Jairam lifts stop-work order on Maheshwar Hydel project

Work on the project was put on hold a year ago

May 07, 2011 02:45 am | Updated August 21, 2016 04:38 pm IST - NEW DELHI:

Union Minister of State for Environment and Forests Jairam Ramesh has lifted the stop-work order on the Maheshwar Hydel Power Corporation Ltd., implying that he was yielding to pressure from the Prime Minister's Office and Madhya Pradesh politicians across political lines.

However, while project promoters are now free to construct the remaining five spillway gates of the dam, the lowering of the gates to fill the reservoir and submerge land will not be allowed until relief and rehabilitation work is completed.

Work on the project was put on hold a year ago as promoters had not complied with conditions of environmental clearance — especially the requirement that relief and rehabilitation for those who would be affected by the project must be done simultaneously.

Activists claim that while 90 per cent of the dam was complete, only 10 per cent of the R&R work had been done.

In March 2011, the Madhya Pradesh government claimed that 70 per cent of R&R work was complete. However, the State government's own report admitted that only one of those nine villages which stood to be fully submerged had been relocated to a developed site. Those who stood to lose their lands and livelihoods but not their homes, and those villages that would be partially submerged were not even taken into account. In all, activists estimate that 70,000 people in over 60 villages would be affected.

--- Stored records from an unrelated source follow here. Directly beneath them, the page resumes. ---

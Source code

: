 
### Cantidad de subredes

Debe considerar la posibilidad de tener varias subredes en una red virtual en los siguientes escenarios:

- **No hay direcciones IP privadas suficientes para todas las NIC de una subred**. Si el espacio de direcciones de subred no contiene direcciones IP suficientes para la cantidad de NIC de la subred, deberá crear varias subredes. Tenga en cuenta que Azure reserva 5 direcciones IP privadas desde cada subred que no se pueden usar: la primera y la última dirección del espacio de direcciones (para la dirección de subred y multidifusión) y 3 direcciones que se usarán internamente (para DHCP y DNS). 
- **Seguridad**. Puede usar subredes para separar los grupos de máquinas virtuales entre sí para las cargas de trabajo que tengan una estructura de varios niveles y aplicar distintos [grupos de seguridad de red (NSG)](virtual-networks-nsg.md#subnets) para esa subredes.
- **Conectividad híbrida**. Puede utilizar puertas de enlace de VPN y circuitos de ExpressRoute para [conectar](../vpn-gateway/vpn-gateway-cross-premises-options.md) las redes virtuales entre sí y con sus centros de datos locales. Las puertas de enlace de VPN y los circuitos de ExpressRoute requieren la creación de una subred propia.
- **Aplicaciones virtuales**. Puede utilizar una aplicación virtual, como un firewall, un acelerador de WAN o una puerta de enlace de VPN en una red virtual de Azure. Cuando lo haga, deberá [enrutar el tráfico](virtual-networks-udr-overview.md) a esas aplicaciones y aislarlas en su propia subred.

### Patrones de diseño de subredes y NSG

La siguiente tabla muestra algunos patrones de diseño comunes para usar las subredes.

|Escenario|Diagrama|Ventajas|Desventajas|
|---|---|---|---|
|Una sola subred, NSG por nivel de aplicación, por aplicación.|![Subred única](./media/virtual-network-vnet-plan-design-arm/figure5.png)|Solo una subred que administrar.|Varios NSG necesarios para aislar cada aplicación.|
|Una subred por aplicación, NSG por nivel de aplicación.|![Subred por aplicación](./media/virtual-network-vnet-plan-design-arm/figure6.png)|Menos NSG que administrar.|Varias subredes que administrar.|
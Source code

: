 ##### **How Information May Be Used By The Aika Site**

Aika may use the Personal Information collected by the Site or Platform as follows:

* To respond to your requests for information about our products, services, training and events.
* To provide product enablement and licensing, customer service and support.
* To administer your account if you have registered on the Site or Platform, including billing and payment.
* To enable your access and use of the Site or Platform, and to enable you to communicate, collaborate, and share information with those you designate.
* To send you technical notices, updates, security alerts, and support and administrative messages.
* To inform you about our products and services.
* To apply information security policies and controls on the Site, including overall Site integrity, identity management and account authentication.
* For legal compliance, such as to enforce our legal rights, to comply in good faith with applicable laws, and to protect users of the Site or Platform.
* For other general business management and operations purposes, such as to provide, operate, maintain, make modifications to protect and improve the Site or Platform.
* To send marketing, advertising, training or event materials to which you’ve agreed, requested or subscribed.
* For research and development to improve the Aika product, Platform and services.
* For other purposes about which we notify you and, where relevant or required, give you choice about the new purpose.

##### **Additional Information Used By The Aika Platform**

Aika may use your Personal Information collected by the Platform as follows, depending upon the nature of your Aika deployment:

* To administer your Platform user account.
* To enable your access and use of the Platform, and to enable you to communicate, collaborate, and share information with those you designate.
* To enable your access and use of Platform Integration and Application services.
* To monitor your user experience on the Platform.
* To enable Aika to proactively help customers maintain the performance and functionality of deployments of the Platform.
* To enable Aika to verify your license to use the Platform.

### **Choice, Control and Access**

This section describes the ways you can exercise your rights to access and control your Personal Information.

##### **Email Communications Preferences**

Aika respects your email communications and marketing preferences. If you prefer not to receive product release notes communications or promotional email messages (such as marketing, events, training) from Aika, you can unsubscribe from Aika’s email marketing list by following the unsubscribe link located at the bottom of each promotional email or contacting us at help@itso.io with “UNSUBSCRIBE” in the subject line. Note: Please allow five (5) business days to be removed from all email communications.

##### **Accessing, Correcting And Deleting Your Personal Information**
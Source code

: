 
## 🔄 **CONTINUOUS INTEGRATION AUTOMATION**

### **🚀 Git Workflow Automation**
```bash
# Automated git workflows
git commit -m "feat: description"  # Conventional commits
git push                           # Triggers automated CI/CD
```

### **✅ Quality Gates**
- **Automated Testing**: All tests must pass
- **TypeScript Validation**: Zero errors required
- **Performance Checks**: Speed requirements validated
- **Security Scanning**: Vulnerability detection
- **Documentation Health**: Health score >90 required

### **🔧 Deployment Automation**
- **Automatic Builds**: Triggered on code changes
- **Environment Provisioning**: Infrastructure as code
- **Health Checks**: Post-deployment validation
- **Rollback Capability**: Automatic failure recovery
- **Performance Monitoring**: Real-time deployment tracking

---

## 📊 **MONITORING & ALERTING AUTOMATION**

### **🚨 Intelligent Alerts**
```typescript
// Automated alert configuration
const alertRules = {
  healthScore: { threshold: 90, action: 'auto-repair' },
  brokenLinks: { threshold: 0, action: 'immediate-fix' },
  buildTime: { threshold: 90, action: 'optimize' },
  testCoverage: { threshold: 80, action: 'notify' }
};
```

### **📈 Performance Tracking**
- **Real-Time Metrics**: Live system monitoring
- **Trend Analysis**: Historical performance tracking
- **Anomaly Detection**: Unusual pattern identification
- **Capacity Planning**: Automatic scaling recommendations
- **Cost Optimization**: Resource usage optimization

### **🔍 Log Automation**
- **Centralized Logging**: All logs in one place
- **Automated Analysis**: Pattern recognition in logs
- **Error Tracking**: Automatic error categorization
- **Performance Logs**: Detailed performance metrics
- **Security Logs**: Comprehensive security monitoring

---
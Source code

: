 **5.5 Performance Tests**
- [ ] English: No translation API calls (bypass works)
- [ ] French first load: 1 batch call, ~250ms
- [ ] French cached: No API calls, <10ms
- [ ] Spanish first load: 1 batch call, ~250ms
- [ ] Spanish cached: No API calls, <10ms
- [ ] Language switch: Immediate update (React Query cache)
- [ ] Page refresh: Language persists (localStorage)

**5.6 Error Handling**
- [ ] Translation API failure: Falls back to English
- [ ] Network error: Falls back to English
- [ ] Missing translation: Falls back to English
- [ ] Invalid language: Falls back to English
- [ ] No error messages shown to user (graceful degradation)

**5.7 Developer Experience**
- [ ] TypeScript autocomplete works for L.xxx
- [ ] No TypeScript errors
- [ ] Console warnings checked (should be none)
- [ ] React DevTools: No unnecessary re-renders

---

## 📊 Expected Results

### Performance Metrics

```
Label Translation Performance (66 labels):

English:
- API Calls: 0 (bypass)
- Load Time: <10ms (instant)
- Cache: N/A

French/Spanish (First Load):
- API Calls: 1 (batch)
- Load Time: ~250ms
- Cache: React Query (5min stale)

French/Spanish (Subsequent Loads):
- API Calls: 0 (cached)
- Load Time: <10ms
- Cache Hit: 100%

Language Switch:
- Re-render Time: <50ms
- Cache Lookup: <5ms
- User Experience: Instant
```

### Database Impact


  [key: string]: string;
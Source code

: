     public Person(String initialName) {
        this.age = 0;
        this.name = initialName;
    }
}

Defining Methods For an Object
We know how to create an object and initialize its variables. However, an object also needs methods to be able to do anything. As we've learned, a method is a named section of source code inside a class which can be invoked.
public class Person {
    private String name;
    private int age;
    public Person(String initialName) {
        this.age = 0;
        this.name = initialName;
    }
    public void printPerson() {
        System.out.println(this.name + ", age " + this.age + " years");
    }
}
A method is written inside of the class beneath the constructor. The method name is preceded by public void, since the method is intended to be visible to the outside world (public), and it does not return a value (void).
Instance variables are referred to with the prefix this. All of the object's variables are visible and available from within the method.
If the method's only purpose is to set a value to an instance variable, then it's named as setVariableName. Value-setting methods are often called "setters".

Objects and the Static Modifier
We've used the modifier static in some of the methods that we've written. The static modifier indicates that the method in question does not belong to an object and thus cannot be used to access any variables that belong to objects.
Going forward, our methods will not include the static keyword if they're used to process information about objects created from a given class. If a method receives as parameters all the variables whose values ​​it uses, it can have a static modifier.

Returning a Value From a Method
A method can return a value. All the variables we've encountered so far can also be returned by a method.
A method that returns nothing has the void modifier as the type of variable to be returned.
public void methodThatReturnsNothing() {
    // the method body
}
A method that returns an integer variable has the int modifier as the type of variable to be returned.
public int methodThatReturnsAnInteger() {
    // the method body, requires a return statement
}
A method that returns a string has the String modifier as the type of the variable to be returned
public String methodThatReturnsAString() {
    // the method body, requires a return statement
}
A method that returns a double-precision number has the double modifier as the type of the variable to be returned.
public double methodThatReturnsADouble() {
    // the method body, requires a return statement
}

Mr. Ramesh's order cited multiple letters to the Prime Minister written by Madhya Pradesh Chief Minister Shivraj Singh Chauhan as well as the former Chief Minister, Digvijay Singh, urging that the project be allowed to continue. The Prime Minister's Office convened a number of “reviews” of the project, the most recent of them held on May 2.

Mr. Chauhan also claimed that “the reason R&R has been slow is because the project-affected people have begun to think that the dam project will not be completed on account of the MoEF's rigid stance — so why move at all is the attitude of the people.”

Other factors cited in the decision to lift the stop-work order are the technical reports warning that the gates must be completed before the monsoon to ensure the engineering safety of the dam, as well as the Union Power Ministry's request that the dam project be allowed to proceed so as to provide 400 MW of electricity to the power-starved State.

Mr. Ramesh said he, therefore, “had no option” but to agree to the lifting of the stop-work order.

Noting Mr. Ramesh's narrative of the PMO's interventions , the Narmada Bachao Andolan criticised the order. “That a Union Minister, no less, should repeatedly be prevented from doing his statutory duty by the Prime Minister's Office and should have to state that he is violating statutory conditions on dictation from above, is entirely shocking and shameful, and is a open comment on the crony nature of the current governance in India.”